• _Task_: Determine which lines of the records include the word "epsilon", and copy them.

• _Records to use_:
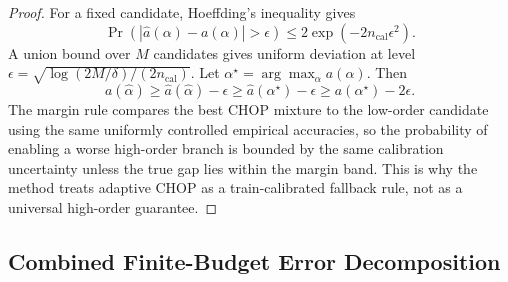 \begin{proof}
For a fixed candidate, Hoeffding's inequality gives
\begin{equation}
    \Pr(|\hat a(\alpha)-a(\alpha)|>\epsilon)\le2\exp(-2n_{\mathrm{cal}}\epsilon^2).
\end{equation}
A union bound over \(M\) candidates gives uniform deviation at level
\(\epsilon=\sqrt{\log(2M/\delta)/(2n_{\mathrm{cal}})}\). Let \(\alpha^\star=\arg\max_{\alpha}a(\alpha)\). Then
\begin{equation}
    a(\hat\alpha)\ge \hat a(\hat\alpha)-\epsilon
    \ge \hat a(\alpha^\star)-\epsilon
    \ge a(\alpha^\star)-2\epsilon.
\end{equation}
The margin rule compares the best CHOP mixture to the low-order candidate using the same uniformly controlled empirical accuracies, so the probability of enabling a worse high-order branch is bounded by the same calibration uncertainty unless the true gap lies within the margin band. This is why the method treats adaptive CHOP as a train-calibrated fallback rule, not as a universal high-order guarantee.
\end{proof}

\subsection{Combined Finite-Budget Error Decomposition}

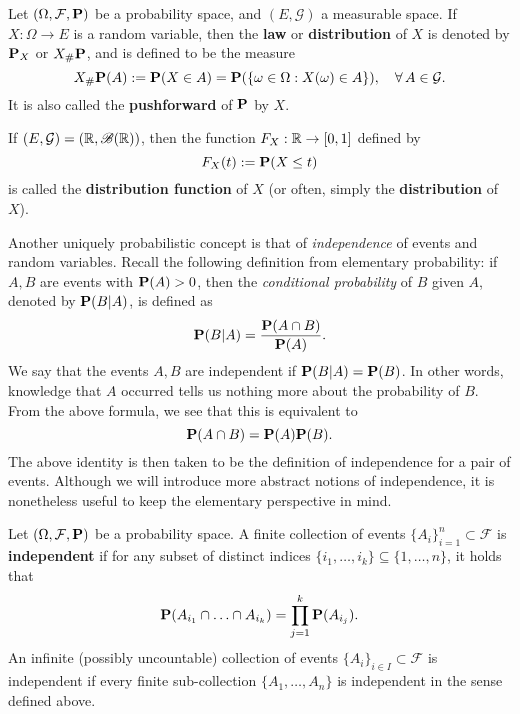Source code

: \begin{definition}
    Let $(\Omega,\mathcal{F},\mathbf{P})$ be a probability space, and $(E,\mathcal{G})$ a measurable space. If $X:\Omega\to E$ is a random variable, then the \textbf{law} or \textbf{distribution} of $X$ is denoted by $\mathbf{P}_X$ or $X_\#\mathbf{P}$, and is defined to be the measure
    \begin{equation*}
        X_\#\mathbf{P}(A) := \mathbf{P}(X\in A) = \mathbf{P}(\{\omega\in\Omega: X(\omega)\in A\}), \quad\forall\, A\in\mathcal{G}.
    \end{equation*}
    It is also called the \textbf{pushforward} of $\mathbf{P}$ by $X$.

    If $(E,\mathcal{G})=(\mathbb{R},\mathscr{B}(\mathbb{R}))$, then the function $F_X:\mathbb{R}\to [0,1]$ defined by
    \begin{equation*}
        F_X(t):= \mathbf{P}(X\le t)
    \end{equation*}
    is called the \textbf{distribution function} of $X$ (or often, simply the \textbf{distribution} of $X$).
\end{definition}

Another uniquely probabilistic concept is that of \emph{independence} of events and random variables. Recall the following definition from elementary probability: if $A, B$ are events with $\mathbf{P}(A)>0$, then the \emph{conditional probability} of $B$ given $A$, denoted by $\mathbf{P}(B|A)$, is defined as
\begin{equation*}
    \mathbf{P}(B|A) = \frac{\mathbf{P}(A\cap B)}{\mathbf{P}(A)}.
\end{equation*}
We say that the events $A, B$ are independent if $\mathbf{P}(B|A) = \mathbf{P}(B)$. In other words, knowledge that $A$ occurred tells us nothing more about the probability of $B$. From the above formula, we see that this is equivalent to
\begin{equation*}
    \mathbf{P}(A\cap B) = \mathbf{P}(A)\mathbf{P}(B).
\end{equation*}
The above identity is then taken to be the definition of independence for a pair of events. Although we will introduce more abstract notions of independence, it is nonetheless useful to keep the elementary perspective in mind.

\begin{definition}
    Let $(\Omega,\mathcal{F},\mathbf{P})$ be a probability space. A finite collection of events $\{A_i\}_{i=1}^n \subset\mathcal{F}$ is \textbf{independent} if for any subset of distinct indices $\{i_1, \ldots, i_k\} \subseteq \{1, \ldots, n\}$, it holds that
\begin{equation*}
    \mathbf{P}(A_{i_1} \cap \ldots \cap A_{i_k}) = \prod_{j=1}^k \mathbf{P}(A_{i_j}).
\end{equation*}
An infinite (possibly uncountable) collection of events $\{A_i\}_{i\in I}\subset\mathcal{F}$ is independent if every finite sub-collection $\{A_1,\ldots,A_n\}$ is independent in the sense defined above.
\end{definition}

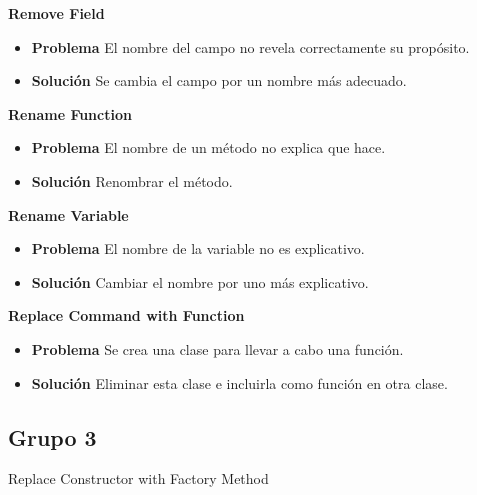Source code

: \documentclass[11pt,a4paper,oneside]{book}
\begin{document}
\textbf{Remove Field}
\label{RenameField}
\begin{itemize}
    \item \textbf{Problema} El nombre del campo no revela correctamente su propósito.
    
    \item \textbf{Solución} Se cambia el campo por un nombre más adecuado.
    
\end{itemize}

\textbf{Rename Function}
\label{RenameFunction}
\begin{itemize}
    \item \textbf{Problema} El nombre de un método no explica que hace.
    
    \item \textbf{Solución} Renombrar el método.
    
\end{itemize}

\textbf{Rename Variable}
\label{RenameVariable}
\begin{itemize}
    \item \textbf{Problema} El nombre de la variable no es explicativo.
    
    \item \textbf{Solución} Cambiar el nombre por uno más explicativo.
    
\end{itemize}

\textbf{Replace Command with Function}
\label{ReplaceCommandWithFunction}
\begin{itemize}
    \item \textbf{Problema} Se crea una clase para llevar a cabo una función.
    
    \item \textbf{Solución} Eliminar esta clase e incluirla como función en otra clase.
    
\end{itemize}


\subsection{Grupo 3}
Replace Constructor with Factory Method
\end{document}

==

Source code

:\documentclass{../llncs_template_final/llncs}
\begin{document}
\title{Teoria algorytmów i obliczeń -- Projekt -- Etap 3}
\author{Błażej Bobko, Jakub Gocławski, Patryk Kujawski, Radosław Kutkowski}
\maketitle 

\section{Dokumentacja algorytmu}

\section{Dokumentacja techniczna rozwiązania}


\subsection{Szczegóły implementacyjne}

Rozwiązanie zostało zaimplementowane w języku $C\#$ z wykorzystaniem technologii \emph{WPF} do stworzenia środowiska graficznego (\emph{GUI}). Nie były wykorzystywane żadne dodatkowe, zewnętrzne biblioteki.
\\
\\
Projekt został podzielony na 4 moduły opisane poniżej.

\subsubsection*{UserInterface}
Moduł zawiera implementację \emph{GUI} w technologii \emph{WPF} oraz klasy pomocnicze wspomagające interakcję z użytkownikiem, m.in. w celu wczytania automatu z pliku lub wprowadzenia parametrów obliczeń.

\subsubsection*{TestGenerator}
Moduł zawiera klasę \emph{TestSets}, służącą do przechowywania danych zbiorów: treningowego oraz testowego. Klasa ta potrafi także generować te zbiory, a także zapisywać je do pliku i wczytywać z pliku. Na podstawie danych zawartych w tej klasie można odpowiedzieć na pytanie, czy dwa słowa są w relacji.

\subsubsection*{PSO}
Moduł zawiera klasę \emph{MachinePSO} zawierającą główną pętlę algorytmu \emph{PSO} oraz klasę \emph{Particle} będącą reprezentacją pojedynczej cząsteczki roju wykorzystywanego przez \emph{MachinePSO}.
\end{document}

* * *

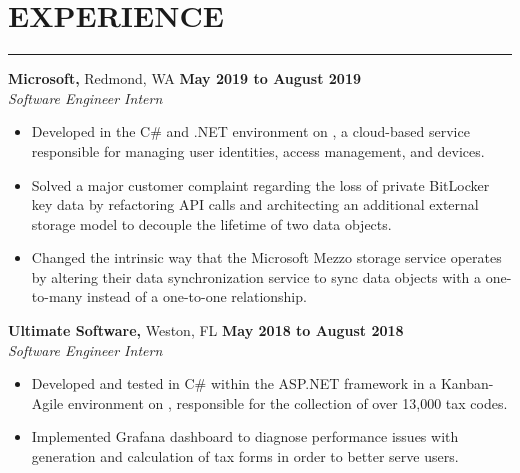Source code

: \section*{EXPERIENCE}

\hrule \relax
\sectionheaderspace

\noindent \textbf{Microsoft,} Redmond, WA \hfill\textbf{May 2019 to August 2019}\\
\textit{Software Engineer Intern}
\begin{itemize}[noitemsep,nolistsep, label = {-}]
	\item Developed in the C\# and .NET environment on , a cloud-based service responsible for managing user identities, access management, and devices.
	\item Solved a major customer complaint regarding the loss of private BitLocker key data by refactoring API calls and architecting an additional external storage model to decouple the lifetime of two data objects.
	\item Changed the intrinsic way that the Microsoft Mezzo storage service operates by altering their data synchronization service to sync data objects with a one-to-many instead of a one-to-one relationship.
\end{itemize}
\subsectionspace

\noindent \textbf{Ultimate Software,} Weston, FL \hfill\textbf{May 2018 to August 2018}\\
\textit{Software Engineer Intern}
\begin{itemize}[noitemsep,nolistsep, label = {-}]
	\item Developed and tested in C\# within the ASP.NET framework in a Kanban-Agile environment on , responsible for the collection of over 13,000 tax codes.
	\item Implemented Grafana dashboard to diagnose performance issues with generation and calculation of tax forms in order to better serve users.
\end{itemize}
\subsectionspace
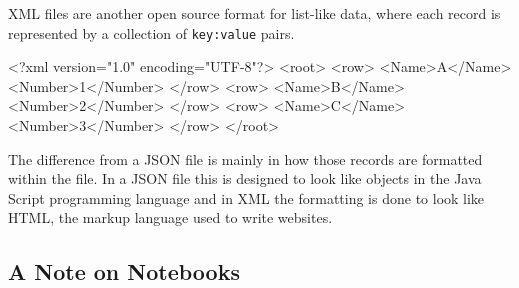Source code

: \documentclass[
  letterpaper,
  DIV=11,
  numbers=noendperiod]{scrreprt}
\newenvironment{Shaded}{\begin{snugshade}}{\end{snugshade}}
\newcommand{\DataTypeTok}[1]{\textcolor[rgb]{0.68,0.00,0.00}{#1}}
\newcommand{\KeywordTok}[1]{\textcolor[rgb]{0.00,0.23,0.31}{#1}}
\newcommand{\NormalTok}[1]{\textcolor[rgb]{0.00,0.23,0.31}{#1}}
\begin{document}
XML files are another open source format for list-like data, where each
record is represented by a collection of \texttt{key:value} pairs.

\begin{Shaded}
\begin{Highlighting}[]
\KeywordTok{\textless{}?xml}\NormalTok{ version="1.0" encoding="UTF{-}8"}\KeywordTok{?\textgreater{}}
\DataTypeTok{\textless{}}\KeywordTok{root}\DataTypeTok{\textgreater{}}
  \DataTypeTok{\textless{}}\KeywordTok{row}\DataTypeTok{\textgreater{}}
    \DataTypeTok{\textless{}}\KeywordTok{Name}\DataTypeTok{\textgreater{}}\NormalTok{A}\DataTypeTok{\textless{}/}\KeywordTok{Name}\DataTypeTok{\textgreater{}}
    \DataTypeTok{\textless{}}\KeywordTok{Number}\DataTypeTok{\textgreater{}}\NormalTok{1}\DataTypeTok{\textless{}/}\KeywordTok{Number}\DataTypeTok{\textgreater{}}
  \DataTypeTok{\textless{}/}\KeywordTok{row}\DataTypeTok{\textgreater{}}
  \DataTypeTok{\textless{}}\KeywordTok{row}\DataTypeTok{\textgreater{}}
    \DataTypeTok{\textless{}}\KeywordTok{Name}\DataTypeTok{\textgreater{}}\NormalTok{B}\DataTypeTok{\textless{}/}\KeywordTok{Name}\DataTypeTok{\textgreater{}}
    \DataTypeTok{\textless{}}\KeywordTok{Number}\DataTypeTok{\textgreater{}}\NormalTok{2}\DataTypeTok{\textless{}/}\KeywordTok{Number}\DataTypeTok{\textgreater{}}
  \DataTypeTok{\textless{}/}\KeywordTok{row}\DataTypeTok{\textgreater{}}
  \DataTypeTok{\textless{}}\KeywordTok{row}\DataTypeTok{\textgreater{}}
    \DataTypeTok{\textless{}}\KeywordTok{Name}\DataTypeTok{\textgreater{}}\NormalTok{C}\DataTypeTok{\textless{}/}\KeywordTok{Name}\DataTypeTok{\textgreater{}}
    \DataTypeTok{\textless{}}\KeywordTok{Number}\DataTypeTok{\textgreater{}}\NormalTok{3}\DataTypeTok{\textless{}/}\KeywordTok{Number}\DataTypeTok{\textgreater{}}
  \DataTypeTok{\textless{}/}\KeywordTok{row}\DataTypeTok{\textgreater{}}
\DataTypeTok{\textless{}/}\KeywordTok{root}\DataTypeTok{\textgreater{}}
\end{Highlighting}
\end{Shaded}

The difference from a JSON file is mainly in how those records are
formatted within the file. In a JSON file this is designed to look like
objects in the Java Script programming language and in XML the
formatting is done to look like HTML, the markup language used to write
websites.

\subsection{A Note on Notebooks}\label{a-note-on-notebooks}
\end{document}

• _Result below_:
    \Pr(|\hat a(\alpha)-a(\alpha)|>\epsilon)\le2\exp(-2n_{\mathrm{cal}}\epsilon^2).
\(\epsilon=\sqrt{\log(2M/\delta)/(2n_{\mathrm{cal}})}\). Let \(\alpha^\star=\arg\max_{\alpha}a(\alpha)\). Then
    a(\hat\alpha)\ge \hat a(\hat\alpha)-\epsilon
    \ge \hat a(\alpha^\star)-\epsilon
    \ge a(\alpha^\star)-2\epsilon.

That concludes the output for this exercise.